Considering they lay claim to eternal truths, religious believers are pretty dim when it comes to spotting trends that threaten their smug certainties. Judging by the universal hatred for atheists in America, it is clear the religious fear atheism as the wrecking ball of belief. What they have failed to notice for centuries is that atheism is not the enemy, but science. A person who doesn’t believe doesn’t care; a person who doesn’t know really does care. There’s an anecdote about someone asking a Jewish philosopher if he was an atheist and being told: “Well, I no longer believe in Zeus and now I’m working on Yahweh.” In 399 BCE, Socrates was tried and found guilty of both “corrupting the minds of the youth of Athens” and of “not believing in the gods of the state.” Yes, that’s 2,400 years ago, a philosopher was executed for atheism — or, more accurately, for agnosticism. (Socrates, who claimed to know nothing, was too wise to claim certainty on anything). The gods were already dying at the hands of natural philosophy, as early science was called.

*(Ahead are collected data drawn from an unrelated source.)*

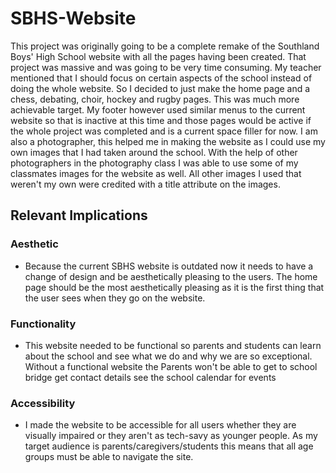 # SBHS-Website

This project was originally going to be a complete remake of the Southland Boys' High School website with all the pages having been created. That project was massive and was going to be very time consuming. My teacher mentioned that I should focus on certain aspects of the school instead of doing the whole website. So I decided to just make the home page and a chess, debating, choir, hockey and rugby pages. This was much more achievable target. My footer however used similar menus to the current website so that is inactive at this time and those pages would be active if the whole project was completed and is a current space filler for now. I am also a photographer, this helped me in making the website as I could use my own images that I had taken around the school. With the help of other photographers in the photography class I was able to use some of my classmates images for the website as well. All other images I used that weren't my own were credited with a title attribute on the images. 

## Relevant Implications

### Aesthetic  
- Because the current SBHS website is outdated now it needs to have a change of design and be aesthetically pleasing to the users. The home page should be the most aesthetically pleasing as it is the first thing that the user sees when they go on the website. 
### Functionality 
- This website needed to be functional so parents and students can learn about the school and see what we do and why we are so exceptional. Without a functional website the Parents won't be able to get to school bridge get contact details see the school calendar for events 
### Accessibility
- I made the website to be accessible for all users whether they are visually impaired or they aren't as tech-savy as younger people. As my target audience is parents/caregivers/students this means that all age groups must be able to navigate the site.
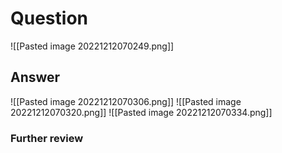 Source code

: # Question
![[Pasted image 20221212070249.png]]
## Answer
![[Pasted image 20221212070306.png]]
![[Pasted image 20221212070320.png]]
![[Pasted image 20221212070334.png]]
### Further review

And yet they are still with us. So atheists too have been equally dim in predicting the end of religion under the steamroller of rationalism and science. As the divine residents of Mount Olympus faded away, along came Jesus and his father (and semi-deified mother). And after him, Muhammad, who re-introduced Jesus’ dad El, swapping his Hebrew for Arabic, and becoming Al. One of the most stunning resurrections of religion in modern times came after the fall of the communist bloc in 1989. Much of the world assumed that the atheistic communist regimes had stamped out religion in the countries they had controlled for 70 years. Elimination of religion had been an ideological objective of ruling political parties. Yet, almost immediately after the fall, the Orthodox clergy emerged from the shadows and thousands of churches began to reopen and fill with worshippers.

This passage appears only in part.